**Task directions:** From the data below, return each line in which the string "https" is found.

**Saved entries:**
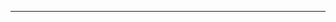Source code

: <!--
CO_OP_TRANSLATOR_METADATA:
{
  "original_hash": "661bbc8e2592ebbb96aa84b1462f5755",
  "translation_date": "2025-08-28T19:56:24+00:00",
  "source_file": "03-CoreGenerativeAITechniques/README.md",
  "language_code": "fi"
}
-->


---

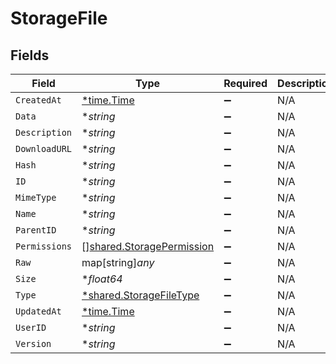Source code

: # StorageFile


## Fields

| Field                                                                         | Type                                                                          | Required                                                                      | Description                                                                   |
| ----------------------------------------------------------------------------- | ----------------------------------------------------------------------------- | ----------------------------------------------------------------------------- | ----------------------------------------------------------------------------- |
| `CreatedAt`                                                                   | [*time.Time](https://pkg.go.dev/time#Time)                                    | :heavy_minus_sign:                                                            | N/A                                                                           |
| `Data`                                                                        | **string*                                                                     | :heavy_minus_sign:                                                            | N/A                                                                           |
| `Description`                                                                 | **string*                                                                     | :heavy_minus_sign:                                                            | N/A                                                                           |
| `DownloadURL`                                                                 | **string*                                                                     | :heavy_minus_sign:                                                            | N/A                                                                           |
| `Hash`                                                                        | **string*                                                                     | :heavy_minus_sign:                                                            | N/A                                                                           |
| `ID`                                                                          | **string*                                                                     | :heavy_minus_sign:                                                            | N/A                                                                           |
| `MimeType`                                                                    | **string*                                                                     | :heavy_minus_sign:                                                            | N/A                                                                           |
| `Name`                                                                        | **string*                                                                     | :heavy_minus_sign:                                                            | N/A                                                                           |
| `ParentID`                                                                    | **string*                                                                     | :heavy_minus_sign:                                                            | N/A                                                                           |
| `Permissions`                                                                 | [][shared.StoragePermission](../../../pkg/models/shared/storagepermission.md) | :heavy_minus_sign:                                                            | N/A                                                                           |
| `Raw`                                                                         | map[string]*any*                                                              | :heavy_minus_sign:                                                            | N/A                                                                           |
| `Size`                                                                        | **float64*                                                                    | :heavy_minus_sign:                                                            | N/A                                                                           |
| `Type`                                                                        | [*shared.StorageFileType](../../../pkg/models/shared/storagefiletype.md)      | :heavy_minus_sign:                                                            | N/A                                                                           |
| `UpdatedAt`                                                                   | [*time.Time](https://pkg.go.dev/time#Time)                                    | :heavy_minus_sign:                                                            | N/A                                                                           |
| `UserID`                                                                      | **string*                                                                     | :heavy_minus_sign:                                                            | N/A                                                                           |
| `Version`                                                                     | **string*                                                                     | :heavy_minus_sign:                                                            | N/A                                                                           |
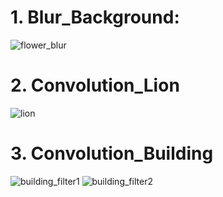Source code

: # 1. Blur_Background:
  ![flower_blur](https://user-images.githubusercontent.com/83409092/186668801-e93a8076-47d5-450d-8107-4afe616f4ecd.jpg)

# 2. Convolution_Lion
  ![lion](https://user-images.githubusercontent.com/83409092/186710902-f8e4f7a0-3061-4e1e-98c6-51f190fc2514.jpg)

# 3. Convolution_Building
  ![building_filter1](https://user-images.githubusercontent.com/83409092/186711023-3a97eaf9-d645-4c28-a936-3c7f50fd30e6.jpg)
  ![building_filter2](https://user-images.githubusercontent.com/83409092/186711048-939ee065-348b-4bef-b589-c42b840f9702.jpg)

**Exercise answer:**
| `CreatedAt`                                                                   | [*time.Time](https://pkg.go.dev/time#Time)                                    | :heavy_minus_sign:                                                            | N/A                                                                           |
| `UpdatedAt`                                                                   | [*time.Time](https://pkg.go.dev/time#Time)                                    | :heavy_minus_sign:                                                            | N/A                                                                           |
  ![flower_blur](https://user-images.githubusercontent.com/83409092/186668801-e93a8076-47d5-450d-8107-4afe616f4ecd.jpg)
  ![lion](https://user-images.githubusercontent.com/83409092/186710902-f8e4f7a0-3061-4e1e-98c6-51f190fc2514.jpg)
  ![building_filter1](https://user-images.githubusercontent.com/83409092/186711023-3a97eaf9-d645-4c28-a936-3c7f50fd30e6.jpg)
  ![building_filter2](https://user-images.githubusercontent.com/83409092/186711048-939ee065-348b-4bef-b589-c42b840f9702.jpg)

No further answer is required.